CoSA is a scheduler for spatial DNN accelerators that generate high-performance schedules in one shot using mixed integer programming (MIP). For more details, please refer to:

CoSA leverages the regularities in DNN operators and hardware to formulate the DNN scheduling space into a MIP problem with algorithmic and architectural constraints, which can be solved to automatically generate a highly efficient schedule in one shot.

Our transaction-based NoC simulator for evaluating various mappings can be found here. It is developed in SystemC and Python and uses the HLS router design from Matchlib.

Installation

  1. Obtain a Gurobi license (see here for instructions on obtaining one for free if you're an academic). You do not need to download or install Gurobi itself. Once you have a license, download and extract the Gurobi license manager, then run the grbgetkey executable, supplying your license key when required. If you select a non-default location for the license file, specify the location of the file using:
export GRB_LICENSE_FILE=/path/to/gurobi.lic
  1. Timeloop (optional - can be skipped if you only want to run the scheduler, without Timeloop benchmarking): Please refer to the instructions in the Timeloop Tutorial to install Timeloop with Docker. To install from source code please, follow the instructions in Timeloop Github. The specific Timeloop version used for CoSA evaluation is commit 019f107.
  2. Download and install CoSA:
pip install cosa-scheduler

To install manually:

git clone https://github.com/ucb-bar/cosa.git 
python -m venv $HOME/.venv/cosa
source $HOME/.venv/cosa/bin/activate
python -m pip install -U pip
python -m pip install -e cosa

Alternatively, if using poetry:

poetry init
poetry add cosa-scheduler
# run this instead for git version
# poetry add git+https://github.com/ucb-bar/cosa.git#main
poetry shell

Run CoSA

To run the sample schedule, simply run: cosa from the command line.

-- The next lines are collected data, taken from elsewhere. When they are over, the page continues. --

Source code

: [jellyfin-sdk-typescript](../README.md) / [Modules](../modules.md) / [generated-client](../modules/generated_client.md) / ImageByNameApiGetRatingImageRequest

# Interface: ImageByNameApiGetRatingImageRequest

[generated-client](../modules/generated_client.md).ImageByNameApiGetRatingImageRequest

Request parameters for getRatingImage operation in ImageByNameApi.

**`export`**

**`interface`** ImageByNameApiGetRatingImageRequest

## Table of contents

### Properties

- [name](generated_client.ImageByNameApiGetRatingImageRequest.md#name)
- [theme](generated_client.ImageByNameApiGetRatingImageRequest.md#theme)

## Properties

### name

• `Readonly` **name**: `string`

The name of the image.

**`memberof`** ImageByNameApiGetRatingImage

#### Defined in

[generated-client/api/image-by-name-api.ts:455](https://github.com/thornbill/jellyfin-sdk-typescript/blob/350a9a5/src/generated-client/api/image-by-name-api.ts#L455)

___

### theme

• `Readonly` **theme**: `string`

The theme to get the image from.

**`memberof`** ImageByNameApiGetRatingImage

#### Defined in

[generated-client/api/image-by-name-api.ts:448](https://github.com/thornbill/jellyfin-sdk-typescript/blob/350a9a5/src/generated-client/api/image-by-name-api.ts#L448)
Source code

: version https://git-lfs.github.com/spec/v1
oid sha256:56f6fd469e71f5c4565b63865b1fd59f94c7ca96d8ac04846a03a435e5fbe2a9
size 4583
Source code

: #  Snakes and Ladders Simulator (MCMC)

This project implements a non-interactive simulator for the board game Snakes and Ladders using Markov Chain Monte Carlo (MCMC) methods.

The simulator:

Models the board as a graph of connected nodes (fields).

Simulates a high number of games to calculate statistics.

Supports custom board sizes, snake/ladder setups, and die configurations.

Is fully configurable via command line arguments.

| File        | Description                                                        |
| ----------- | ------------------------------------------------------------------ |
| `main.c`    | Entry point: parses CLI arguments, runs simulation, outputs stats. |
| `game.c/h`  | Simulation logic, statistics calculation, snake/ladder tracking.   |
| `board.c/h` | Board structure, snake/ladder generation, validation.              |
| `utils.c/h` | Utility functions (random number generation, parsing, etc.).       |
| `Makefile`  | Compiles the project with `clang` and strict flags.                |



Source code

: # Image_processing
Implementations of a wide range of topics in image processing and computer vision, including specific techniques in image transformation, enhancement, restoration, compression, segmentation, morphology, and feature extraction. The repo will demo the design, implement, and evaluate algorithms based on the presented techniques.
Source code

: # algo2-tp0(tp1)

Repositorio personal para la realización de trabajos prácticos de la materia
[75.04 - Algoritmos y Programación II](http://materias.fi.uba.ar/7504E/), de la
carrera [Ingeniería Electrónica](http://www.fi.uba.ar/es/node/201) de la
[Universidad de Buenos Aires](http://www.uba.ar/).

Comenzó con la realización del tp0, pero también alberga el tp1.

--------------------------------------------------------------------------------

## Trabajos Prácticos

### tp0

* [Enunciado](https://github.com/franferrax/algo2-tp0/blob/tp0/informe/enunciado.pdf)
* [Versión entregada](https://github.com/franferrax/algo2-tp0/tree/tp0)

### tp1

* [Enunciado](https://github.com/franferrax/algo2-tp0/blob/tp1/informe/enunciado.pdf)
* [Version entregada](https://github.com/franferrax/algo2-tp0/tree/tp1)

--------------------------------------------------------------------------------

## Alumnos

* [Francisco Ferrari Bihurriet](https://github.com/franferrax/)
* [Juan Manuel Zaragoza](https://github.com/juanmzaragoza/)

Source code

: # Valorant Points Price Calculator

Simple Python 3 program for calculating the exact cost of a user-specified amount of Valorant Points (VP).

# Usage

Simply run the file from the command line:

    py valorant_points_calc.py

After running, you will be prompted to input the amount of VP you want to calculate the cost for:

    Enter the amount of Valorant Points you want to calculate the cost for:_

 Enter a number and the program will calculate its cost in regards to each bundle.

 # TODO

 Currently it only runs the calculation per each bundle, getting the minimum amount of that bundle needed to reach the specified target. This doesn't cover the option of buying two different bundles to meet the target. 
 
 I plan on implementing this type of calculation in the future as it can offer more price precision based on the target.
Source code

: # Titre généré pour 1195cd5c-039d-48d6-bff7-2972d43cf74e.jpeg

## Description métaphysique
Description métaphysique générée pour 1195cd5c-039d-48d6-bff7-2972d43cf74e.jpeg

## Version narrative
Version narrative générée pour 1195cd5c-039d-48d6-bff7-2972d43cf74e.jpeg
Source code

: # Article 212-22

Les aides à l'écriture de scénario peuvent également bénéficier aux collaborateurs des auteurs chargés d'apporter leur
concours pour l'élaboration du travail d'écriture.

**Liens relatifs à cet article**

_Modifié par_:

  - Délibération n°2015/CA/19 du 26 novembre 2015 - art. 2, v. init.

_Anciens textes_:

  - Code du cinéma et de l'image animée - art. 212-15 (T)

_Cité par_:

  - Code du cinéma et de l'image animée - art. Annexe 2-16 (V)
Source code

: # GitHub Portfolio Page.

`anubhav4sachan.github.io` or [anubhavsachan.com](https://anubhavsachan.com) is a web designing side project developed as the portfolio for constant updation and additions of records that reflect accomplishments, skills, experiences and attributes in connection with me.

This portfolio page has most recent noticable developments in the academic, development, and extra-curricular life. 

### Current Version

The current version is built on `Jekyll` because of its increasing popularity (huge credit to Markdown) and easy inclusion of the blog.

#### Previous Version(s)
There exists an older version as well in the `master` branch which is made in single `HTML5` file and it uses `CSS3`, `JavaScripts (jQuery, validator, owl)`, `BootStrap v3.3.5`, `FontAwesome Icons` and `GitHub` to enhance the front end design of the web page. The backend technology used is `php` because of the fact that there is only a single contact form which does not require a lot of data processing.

CoSA can be run with the following flags:

usage: cosa [-h] [-o OUTPUT_DIR] [-ap ARCH_PATH] [-mp MAPSPACE_PATH]
            [-pp PROB_PATH]

Run Configuration

optional arguments:
  -h, --help            show this help message and exit
  -o OUTPUT_DIR, --output_dir OUTPUT_DIR
                        Output Folder
  -ap ARCH_PATH, --arch_path ARCH_PATH
                        Hardware Architecture Path
  -mp MAPSPACE_PATH, --mapspace_path MAPSPACE_PATH
                        Mapspace Path
  -pp PROB_PATH, --prob_path PROB_PATH
                        Problem Dimension Path

CoSA Inputs and Outputs

CoSA takes problem dimension, architecture constraints, relation encoding constants as inputs and returns a mapping with tiling, temporal/spatial, and permutation solved to optimize the user defined objective.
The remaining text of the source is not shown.